Estimates of the number of Kosovo Albanians imprisoned by the Serbs range from 2,000 to 3,000. They include combatants and many civilians, including some reportedly snatched as Serb forces left the province a year ago.


Many of the inmates are maltreated, have no idea what charges they face and are denied access to lawyers.


Under the terms of the Geneva Convention, all prisoners of war should have been released once the Kosovo war came to an end. The Yugoslav authorities argue that the treaty does not apply because the conflict was internal rather than international.
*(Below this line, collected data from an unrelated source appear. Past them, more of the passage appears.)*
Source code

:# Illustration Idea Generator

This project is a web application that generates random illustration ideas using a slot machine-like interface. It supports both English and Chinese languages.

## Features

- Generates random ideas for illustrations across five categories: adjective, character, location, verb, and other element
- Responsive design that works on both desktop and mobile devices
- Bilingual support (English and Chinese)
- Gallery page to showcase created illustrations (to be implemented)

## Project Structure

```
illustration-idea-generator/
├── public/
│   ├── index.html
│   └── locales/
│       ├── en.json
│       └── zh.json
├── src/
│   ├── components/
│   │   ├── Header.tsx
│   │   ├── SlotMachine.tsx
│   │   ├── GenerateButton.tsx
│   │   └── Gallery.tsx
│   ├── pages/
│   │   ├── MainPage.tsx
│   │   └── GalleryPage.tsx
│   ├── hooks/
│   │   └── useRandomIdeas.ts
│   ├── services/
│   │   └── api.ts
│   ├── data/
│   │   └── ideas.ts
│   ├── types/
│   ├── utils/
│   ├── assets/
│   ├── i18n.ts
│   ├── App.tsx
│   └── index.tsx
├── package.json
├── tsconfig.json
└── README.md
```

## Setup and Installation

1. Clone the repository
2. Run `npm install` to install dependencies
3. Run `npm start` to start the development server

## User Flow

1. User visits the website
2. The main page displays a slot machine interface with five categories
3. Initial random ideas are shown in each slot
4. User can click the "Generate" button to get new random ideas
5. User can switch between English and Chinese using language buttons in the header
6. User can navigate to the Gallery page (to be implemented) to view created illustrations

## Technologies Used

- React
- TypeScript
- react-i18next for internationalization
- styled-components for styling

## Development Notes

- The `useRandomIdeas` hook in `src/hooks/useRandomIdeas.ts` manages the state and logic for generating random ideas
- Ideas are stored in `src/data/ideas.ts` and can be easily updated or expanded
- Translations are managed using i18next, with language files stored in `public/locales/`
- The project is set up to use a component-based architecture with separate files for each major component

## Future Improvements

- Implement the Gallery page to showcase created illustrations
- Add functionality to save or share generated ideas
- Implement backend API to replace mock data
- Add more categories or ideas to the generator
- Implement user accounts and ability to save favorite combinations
The West challenges this, yet when the NATO signed the Kumanovo agreement with the Yugoslav Army prior to its departure from Kosovo, they left the issue of prisoner releases off the document.


As a result, international agencies find themselves operating in a grey area. The ICRC, for example, argues that even though it visits Albanians detained in Serb jails, it cannot advocate their release because Kosovo is still technically part of Yugoslavia, not a foreign state.


There have been some prisoner exchanges since the end of the conflict, but the vast majority of detainees appear to have little hope of early release.


As a result, some families of detained Serbs and Albanians have tried to arrange exchanges privately through well-connected friends or by bribing officials. Some have even employed a Serbian detective agency. (See BCR No. 118 - Detective Offers Kosovo PoW Hope)


More disturbingly, there are cases of Serbian lawyers ransoming their clients to their families back in Kosovo. And in Podujevo, close to the provincial border with Serbia, and unofficial "prisoner market" is said to operate.


Miroslav Filipovic is a regular IWPR contributor based in Kraljevo.